One pictures Rayford wheeling his little pilot's bag behind him, muttering G-rated curses under his breath as it pops up onto one wheel and drags on its side after bumping over the still-twitching body of one of the thousands of injured. "Two square miles of tarmac," Steele thinks, "and this jerk has to drag his fatally wounded self right here so I have to wheel around him? Like I don't have enough trouble already?"

Okay, that last scene doesn't actually appear in the book. LaHaye and Jenkins, like their hero, are wholly focused on moving along. The "ugly wreckage scenes" are not explored in any further detail — they exist only as obstacles between Rayford and his family.

Here we see the "profamily" ethic of Timothy LaHaye's brand of religious conservatism at work. Rayford is, first and foremost, a husband and a father. The dead and the dying who surround him at the airport are strangers, untermenschen. They are not his family and therefore, according to LaHaye's profamily view, Steele is right to ignore them on his way back to Irene and the kids. (Even though, by now, Steele has a pretty good idea that Irene and the kids are long gone.)

Rayford Steele's single-minded tunnel-vision — his ability to avoid even seeing the suffering of those outside of his immediate family — is typical of the worst extremes of this profamily ethic as applied by the outer wing of America's religious right.

I don't wholly reject the idea at the heart of this "pro-family" approach. Marriage and parenthood are extraordinary bonds that would seem to entail some extraordinary responsibilities. Some of our obligations to our families do seem to take priority over some of our obligations to others.

Yet when these obligations are allowed to trump every other claim, something has gone horribly wrong.

I would suggest that what has gone wrong for "profamily" types like Steele and LaHaye is that they have confused priorities with boundaries.

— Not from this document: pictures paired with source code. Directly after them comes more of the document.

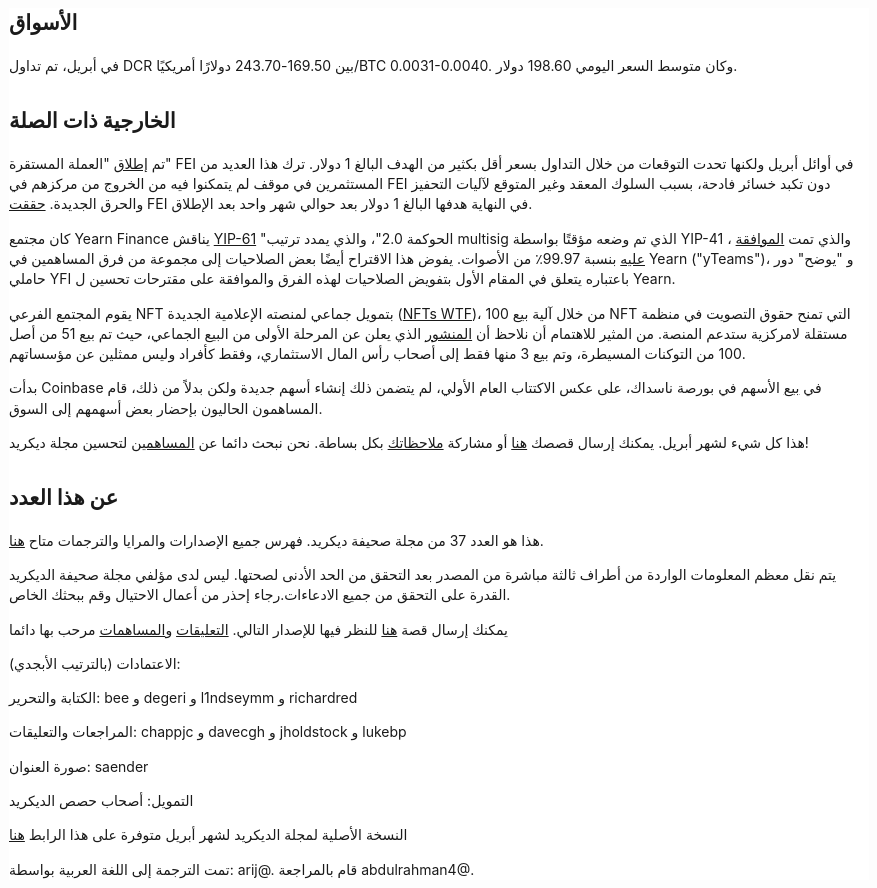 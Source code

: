 ## الأسواق

في أبريل، تم تداول DCR بين 169.50-243.70 دولارًا أمريكيًا/BTC 0.0031-0.0040. وكان متوسط ​​السعر اليومي 198.60 دولار.

## الخارجية ذات الصلة

تم [إطلاق](https://www.coindesk.com/1b-fei-stablecoins-rocky-start-is-a-wake-up-call-for-defi-investors) "العملة المستقرة" FEI في أوائل أبريل ولكنها تحدت التوقعات من خلال التداول بسعر أقل بكثير من الهدف البالغ 1 دولار. ترك هذا العديد من المستثمرين في موقف لم يتمكنوا فيه من الخروج من مركزهم في FEI دون تكبد خسائر فادحة، بسبب السلوك المعقد وغير المتوقع لآليات التحفيز والحرق الجديدة. [حققت](https://www.coindesk.com/1b-stablecoin-fei-hits-price-target-for-first-time-a-month-after-launch) FEI في النهاية هدفها البالغ 1 دولار بعد حوالي شهر واحد بعد الإطلاق.

كان مجتمع Yearn Finance يناقش [YIP-61](https://gov.yearn.finance/t/yip-61-governance-2-0/10460/25) "الحوكمة 2.0"، والذي يمدد ترتيب multisig الذي تم وضعه مؤقتًا بواسطة YIP-41 ، والذي تمت [الموافقة عليه](https://snapshot.org/#/ybaby.eth/proposal/QmSMyYeKrRpnA7Xn56o2NtbCUzxmhzCupL7LxMA1reXxq4) بنسبة 99.97٪ من الأصوات. يفوض هذا الاقتراح أيضًا بعض الصلاحيات إلى مجموعة من فرق المساهمين في Yearn ("yTeams")، و "يوضح" دور حاملي YFI باعتباره يتعلق في المقام الأول بتفويض الصلاحيات لهذه الفرق والموافقة على مقترحات تحسين ل Yearn.

يقوم المجتمع الفرعي NFT بتمويل جماعي لمنصته الإعلامية الجديدة ([NFTs WTF](https://nfts.wtf))، من خلال آلية بيع 100 NFT التي تمنح حقوق التصويت في منظمة مستقلة لامركزية ستدعم المنصة. من المثير للاهتمام أن نلاحظ أن [المنشور](https://nfts.wtf/crowdfunding-the-worlds-first-d-zine/) الذي يعلن عن المرحلة الأولى من البيع الجماعي، حيث تم بيع 51 من أصل 100 من التوكنات المسيطرة، وتم بيع 3 منها فقط إلى أصحاب رأس المال الاستثماري، وفقط كأفراد وليس ممثلين عن مؤسساتهم.

بدأت Coinbase في [بيع](https://uk.finance.yahoo.com/news/coinbase-direct-listing-stock-cryptocurrency-bitcoin-172655492.html) الأسهم في بورصة ناسداك، على عكس الاكتتاب العام الأولي، لم يتضمن ذلك إنشاء أسهم جديدة ولكن بدلاً من ذلك، قام المساهمون الحاليون بإحضار بعض أسهمهم إلى السوق.

هذا كل شيء لشهر أبريل. يمكنك إرسال قصصك [هنا](https://github.com/xaur/decred-news/labels/next%20release) أو مشاركة [ملاحظاتك](https://github.com/xaur/decred-news/blob/docs/contributing.md#feedback) بكل بساطة. نحن نبحث دائما عن [المساهمين](https://github.com/xaur/decred-news/blob/docs/contributing.md) لتحسين مجلة ديكريد!

## عن هذا العدد

هذا هو العدد 37 من مجلة صحيفة ديكريد. فهرس جميع الإصدارات والمرايا والترجمات متاح [هنا](https://xaur.github.io/decred-news/).

يتم نقل معظم المعلومات الواردة من أطراف ثالثة مباشرة من المصدر بعد التحقق من الحد الأدنى لصحتها. ليس لدى مؤلفي مجلة صحيفة الديكريد القدرة على التحقق من جميع الادعاءات.رجاء إحذر من أعمال الاحتيال وقم ببحثك الخاص.

يمكنك إرسال قصة [هنا](https://github.com/xaur/decred-news/labels/next%20release) للنظر فيها للإصدار التالي. [التعليقات](https://github.com/xaur/decred-news/blob/docs/contributing.md#feedback) و[المساهمات](https://github.com/xaur/decred-news/blob/docs/contributing.md) مرحب بها دائما

الاعتمادات (بالترتيب الأبجدي):

الكتابة والتحرير: bee و degeri و l1ndseymm و richardred

المراجعات والتعليقات: chappjc و davecgh  و jholdstock و lukebp

صورة العنوان: saender

التمويل: أصحاب حصص الديكريد

النسخة الأصلية لمجلة الديكريد لشهر أبريل متوفرة على هذا الرابط [هنا](https://xaur.github.io/decred-news/journal/202104)

تمت الترجمة إلى اللغة العربية بواسطة: arij@. قام بالمراجعة abdulrahman4@.

</div>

My friend Dave Gushee is an ethicist, a Southern Baptist moderate who was among those purged in the conservative takeover of Southern Baptist Seminary. Dave's dissertation work, expanded into a book, involved the Righteous Gentiles of the Holocaust. Specifically, he explored why it was that some people, at great personal risk, helped their Jewish neighbors in Nazi-occupied Europe while the majority did not.

Much of Dave's study involves what he calls "boundaries of moral obligation." One such boundary, for many, was the fear of putting one's own family at risk in order to rescue a neighbor or a stranger from certain death. Many of those who remained bystanders did so due to a kind of "profamily" ethic. They allowed a legitimate priority of moral obligation to become an illegitimate boundary of moral obligation.

It is only by erecting such boundaries that Rayford Steele is able to sidestep the suffering of strangers, picking his way across the airport to the terminal and refusing to let his gaze dwell on the "ugly wreckage" that surrounds him.

There's something deeply perverse and inhuman about a story in which we are asked to consider such a man "heroic."